From mboxrd@z Thu Jan  1 00:00:00 1970
From: Patrick Bellasi <patrick.bellasi@arm.com>
Subject: Re: [PATCH v3 1/3] sched/fair: add util_est on top of PELT
Date: Tue, 30 Jan 2018 12:46:33 +0000
Message-ID: <20180130124632.GC5739@e110439-lin>
References: <20180123180847.4477-1-patrick.bellasi@arm.com>
 <20180123180847.4477-2-patrick.bellasi@arm.com>
 <20180129163642.GF2228@hirez.programming.kicks-ass.net>
Mime-Version: 1.0
Content-Type: text/plain; charset=us-ascii
Return-path: <linux-pm-owner@vger.kernel.org>
Received: from foss.arm.com ([217.140.101.70]:53368 "EHLO foss.arm.com"
        rhost-flags-OK-OK-OK-OK) by vger.kernel.org with ESMTP
        id S1751822AbeA3Mqi (ORCPT <rfc822;linux-pm@vger.kernel.org>);
        Tue, 30 Jan 2018 07:46:38 -0500
Content-Disposition: inline
In-Reply-To: <20180129163642.GF2228@hirez.programming.kicks-ass.net>
Sender: linux-pm-owner@vger.kernel.org
List-Id: linux-pm@vger.kernel.org
To: Peter Zijlstra <peterz@infradead.org>
Cc: linux-kernel@vger.kernel.org, linux-pm@vger.kernel.org, Ingo Molnar <mingo@redhat.com>, "Rafael J . Wysocki" <rafael.j.wysocki@intel.com>, Viresh Kumar <viresh.kumar@linaro.org>, Vincent Guittot <vincent.guittot@linaro.org>, Paul Turner <pjt@google.com>, Dietmar Eggemann <dietmar.eggemann@arm.com>, Morten Rasmussen <morten.rasmussen@arm.com>, Juri Lelli <juri.lelli@redhat.com>, Todd Kjos <tkjos@android.com>, Joel Fernandes <joelaf@google.com>, Steve Muckle <smuckle@google.com>

On 29-Jan 17:36, Peter Zijlstra wrote:
> On Tue, Jan 23, 2018 at 06:08:45PM +0000, Patrick Bellasi wrote:
> > +static inline void util_est_dequeue(struct task_struct *p, int flags)
> > +{
> > +	struct cfs_rq *cfs_rq = &task_rq(p)->cfs;
> > +	unsigned long util_last = task_util(p);
> > +	bool sleep = flags & DEQUEUE_SLEEP;
> > +	unsigned long ewma;
> > +	long util_est = 0;
> > +
> > +	if (!sched_feat(UTIL_EST))
> > +		return;
> > +
> > +	/*
> > +	 * Update root cfs_rq's estimated utilization
> > +	 *
> > +	 * If *p is the last task then the root cfs_rq's estimated utilization
> > +	 * of a CPU is 0 by definition.
> > +	 */
> > +	if (cfs_rq->nr_running) {
> > +		util_est  = READ_ONCE(cfs_rq->util_est_runnable);
> > +		util_est -= min_t(long, util_est, task_util_est(p));
> > +	}
> > +	WRITE_ONCE(cfs_rq->util_est_runnable, util_est);
> > +
> > +	/*
> > +	 * Skip update of task's estimated utilization when the task has not
> > +	 * yet completed an activation, e.g. being migrated.
> > +	 */
> > +	if (!sleep)
> > +		return;
> > +
> 
> Since you only use sleep once, you might as well write it out there.
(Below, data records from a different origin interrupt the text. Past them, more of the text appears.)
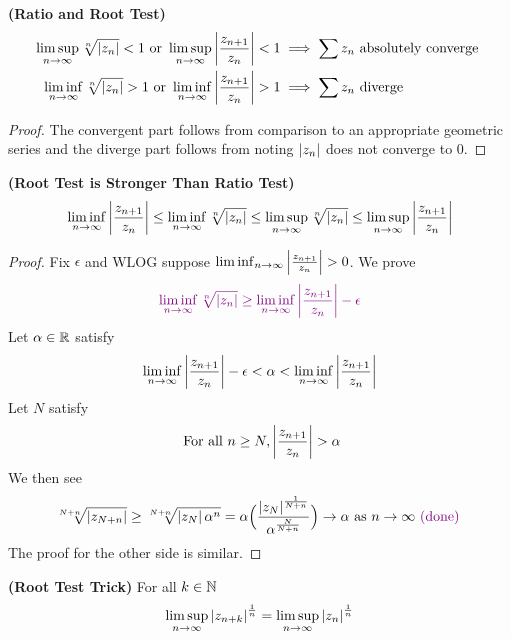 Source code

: \documentclass{report}
\begin{document}
\begin{theorem}
\label{Ratio and Root Test}
\textbf{(Ratio and Root Test)} 
\begin{align*}
  \limsup_{n\to\infty} \sqrt[n]{\abso{z_n}}<1 \text{ or }\limsup_{n\to\infty} \abso{\frac{z_{n+1}}{z_n}}<1&\implies \sum z_n\text{ absolutely converge }\\
  \liminf_{n\to\infty} \sqrt[n]{\abso{z_n}}>1\text{ or }\liminf_{n\to\infty} \abso{\frac{z_{n+1}}{z_n}}>1 &\implies \sum  z_n\text{ diverge }
\end{align*}
\end{theorem}
\begin{proof}
The convergent part follows from comparison to an appropriate geometric series and the diverge part follows from noting $\left|z_n\right|$ does not converge to $0$.
\end{proof}
\begin{theorem}
\label{Root Test is Stronger Than Ratio Test}
\textbf{(Root Test is Stronger Than Ratio Test)}
\begin{align*}
\liminf_{n\to\infty} \left|\frac{z_{n+1}}{z_n}\right|\leq \liminf_{n\to\infty} \sqrt[n]{\left|z_n\right|} \leq \limsup_{n\to\infty} \sqrt[n]{\left|z_n\right|} \leq \limsup_{n\to\infty} \left|\frac{z_{n+1}}{z_n}\right|
\end{align*}
\end{theorem}
\begin{proof}
Fix $\epsilon $ and WLOG suppose $\liminf_{n\to\infty} \abso{\frac{z_{n+1}}{z_n}}>0$. We prove 
\begin{align*}
  \textcolor{violet}{\liminf_{n\to\infty} \sqrt[n]{\left|z_n\right|}\geq \liminf_{n\to\infty} \left|\frac{z_{n+1}}{z_n}\right|-\epsilon  }
\end{align*}
Let $\alpha \in\mathbb{R} $ satisfy 
\begin{align*}
\liminf_{n\to\infty}  \left|\frac{z_{n+1}}{z_n}\right|-\epsilon <\alpha < \liminf_{n\to\infty} \left|\frac{z_{n+1}}{z_n}\right|
\end{align*}
Let $N$ satisfy  
\begin{align*}
\text{ For all }n\geq N,\abso{\frac{z_{n+1}}{z_n}}>\alpha  
\end{align*}
We then see 
\begin{align*}
  \sqrt[N+n]{\left|z_{N+n}\right|}\geq \sqrt[N+n]{\left|z_N\right|\alpha^n}=\alpha \Big(\frac{\left|z_N\right|^{\frac{1}{N+n}}}{\alpha ^{\frac{N}{N+n}}} \Big)\to \alpha \text{ as }n\to \infty \textcolor{violet}{\text{ (done) }}
\end{align*}
The proof for the other side is similar.
\end{proof}
\begin{theorem}
\label{Root Test Trick}
\textbf{(Root Test Trick)} For all $k\in\mathbb{N}$ 
\begin{align*}
\limsup_{n\to\infty} \left|z_{n+k}\right|^{\frac{1}{n}}=\limsup_{n\to\infty} \left|z_n\right|^{\frac{1}{n}}
\end{align*}
\end{theorem}
\end{document}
Right, will move the flag check right here.

> Also, does GCC lower the task_util() eval to here?

Good point, kind-of... on ARM64 it generates a register load just before
the above if condition. I guess it does that to speculatively trigger a
load from memory in case the above check should pass?

Anyway, looks more it can be also a micro-arch optimization.
Thus, even just for better readability of the following chunk, it's
better to move the util_last definition here.

> > +        /*
> > +         * Skip update of task's estimated utilization when its EWMA is already
> > +         * ~1% close to its last activation value.
> > +         */
> > +        util_est = p->util_est.ewma;
> > +        if (abs(util_est - util_last) <= (SCHED_CAPACITY_SCALE / 100))
> > +                return;
> 
> Aside from that being whitespace challenged, did you also try:
> 
> 	if ((unsigned)((util_est - util_last) + LIM - 1) < (2 * LIM - 1))

No, since the above code IMO is so much "easy to parse for humans" :)
But, mainly because since the cache alignment update, also while testing on a
"big" Intel machine I cannot see regressions on hackbench.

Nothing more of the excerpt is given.